US Judge Neal Biggers Jr., who ruled on funding for Black universities in Mississippi, laid to rest

Funeral services were held on Wednesday, October 25, for longtime U.S. District Judge Neal Brooks Biggers Jr. of Mississippi, who issued significant rulings about prayer in public schools and funding of historically Black universities.

Biggers died Oct. 15 at his home in Oxford. He was 88.

U.S. District Judge Neil Biggers is photographed in Oxford, Miss., December, 2000.
U.S. District Judge Neil Biggers is photographed in Oxford, Miss., December, 2000.

Services were held in Corinth, Miss., according to the Northeast Mississippi Daily Journal.

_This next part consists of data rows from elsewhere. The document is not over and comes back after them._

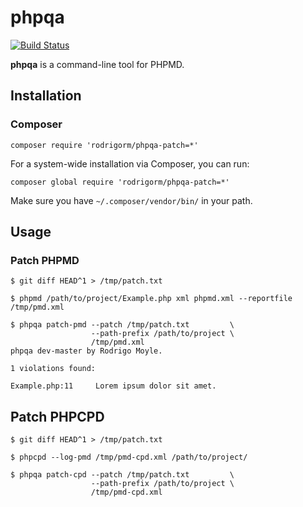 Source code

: # phpqa

[![Build Status](https://travis-ci.org/rodrigorm/phpqa-patch.svg)](https://travis-ci.org/rodrigorm/phpqa-patch)

**phpqa** is a command-line tool for PHPMD.

## Installation

### Composer

    composer require 'rodrigorm/phpqa-patch=*'

For a system-wide installation via Composer, you can run:

    composer global require 'rodrigorm/phpqa-patch=*'

Make sure you have `~/.composer/vendor/bin/` in your path.

## Usage

### Patch PHPMD

    $ git diff HEAD^1 > /tmp/patch.txt

    $ phpmd /path/to/project/Example.php xml phpmd.xml --reportfile /tmp/pmd.xml

    $ phpqa patch-pmd --patch /tmp/patch.txt         \
                      --path-prefix /path/to/project \
                      /tmp/pmd.xml
    phpqa dev-master by Rodrigo Moyle.

    1 violations found:

    Example.php:11     Lorem ipsum dolor sit amet.

## Patch PHPCPD

    $ git diff HEAD^1 > /tmp/patch.txt

    $ phpcpd --log-pmd /tmp/pmd-cpd.xml /path/to/project/

    $ phpqa patch-cpd --patch /tmp/patch.txt         \
                      --path-prefix /path/to/project \
                      /tmp/pmd-cpd.xml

Biggers was a Corinth native and served in the Navy before earning his law degree. He was elected as prosecuting attorney in Alcorn County, where Corinth is located; and as district attorney for part of northeast Mississippi. He was later elected as a state circuit judge.

In 1984, President Ronald Reagan nominated Biggers to serve as a federal judge for the Northern District of Mississippi.

Two of the biggest cases Biggers handled as a federal judge involved racial disparities in state university funding and prayer in school.

More: Judge Biggers dismisses Houston Nutt's lawsuit against Ole Miss

In the 1970s racial disparities case, Black plaintiffs argued that Mississippi was maintaining a dual and unequal system of higher education with predominantly white universities receiving more money than historically Black ones. In 2002, Biggers ordered the state to put an additional $503 million over several years into the three historically Black universities — Jackson State, Alcorn State and Mississippi Valley State.

In the 1990s, a mom sued her children's school district in Pontotoc County, where prayers and Christian devotionals were said over the intercom. Biggers ruled in 1996 that the practices violated the Constitution's prohibition on government establishment of religion.

Biggers served as chief judge for the Northern District of Mississippi for two years before he took senior status in 2000. He remained a senior district judge until his death.